Abstract: This paper investigates the generalized Zakharov–Kuznetsov (GZK) equation and generalized modified Zakharov–Kuznetsov equation in the presence of external periodic forcing term together with damping. An approximate analytical solution is obtained by employing the direct assumption technique. The framework staged here reveals number of beautiful wave features such as positive amplitude soliton, rare effective soliton, periodic rational soliton, kink type soliton, etc. Moreover, two new parameters along with a control function is introduced to extend the study of traveling wave solution and to create new types of solitary wave solution that are depicted from a numerical standpoint. It is noticed that the generalized wave solution for GZK in presence of external periodic forcing with a damping, positive potential soliton may transform into a rare effective soliton due to an increase in the nonlinearity of the system.

Controlling of periodicity and chaos in a three dimensional prey predator model introducing the memory effect

Abstract: In an ecological system, omnivores are often significantly important as they feed upon more than one trophic level in a food chain model. Intraguild predation is a special kind of omnivory that is ubiquitous in many ecological communities. A lot of field experiments suggest that the experience over a time duration in the recent past affects the growth rate of all species at the present time. Here, we have considered the Caputo type fractional ordered three-species food chain model. The memory effect is explained in terms of the order of the fractional derivative. Intermediate, top predators feed upon prey by Holling type I functional response and the top predator consumes intermediate predator by Holling type II functional response.
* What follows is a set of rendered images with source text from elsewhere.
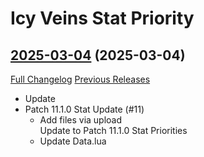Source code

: # Icy Veins Stat Priority

## [2025-03-04](https://github.com/enderneko/IcyVeinsStatPriority/tree/2025-03-04) (2025-03-04)
[Full Changelog](https://github.com/enderneko/IcyVeinsStatPriority/compare/2025-01-02...2025-03-04) [Previous Releases](https://github.com/enderneko/IcyVeinsStatPriority/releases)

- Update  
- Patch 11.1.0 Stat Update (#11)  
    * Add files via upload  
    Update to Patch 11.1.0 Stat Priorities  
    * Update Data.lua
Here, we established the existence and uniqueness of the solution of the considered system. Also, we prove the positivity and boundedness of the system solution. All possible feasible equilibrium points with required parametric conditions are discussed in the text. The local stability of all feasible equilibrium points and the parametric conditions of global stability of all non-trivial equilibrium points are discussed. The memory effect can stabilize the system from the periodic oscillatory situation which has been proved through the Hopf bifurcation analysis. Finally, some numerical simulation has been carried out to make significant comments on the dynamics of the considered system about the memory effect and other system parameters. It is clear from the numerical simulations that the order of fractional derivative can be taken as the indicator of chaos control. The biological interpretations make the article most significant from the ecological point of view.

A Fractional-Order Predator-Prey Model with Age Structure on Predator and Nonlinear Harvesting on Prey

Abstract: In this manuscript, the dynamics of a fractional-order predator-prey model with age structure on predator and nonlinear harvesting on prey are studied. The Caputo fractional-order derivative is used as the operator of the model by considering its capability to explain the present state as the impact of all of the previous conditions. Three biological equilibrium points are successfully identified including their existing properties. The local dynamical behaviors around each equilibrium point are investigated by utilizing the Matignon condition along with the linearization process. The numerical simulations are demonstrated not only to show the local stability which confirms all of the previous analytical results but also to show the existence of periodic signal as the impact of the occurrence of Hopf bifurcation.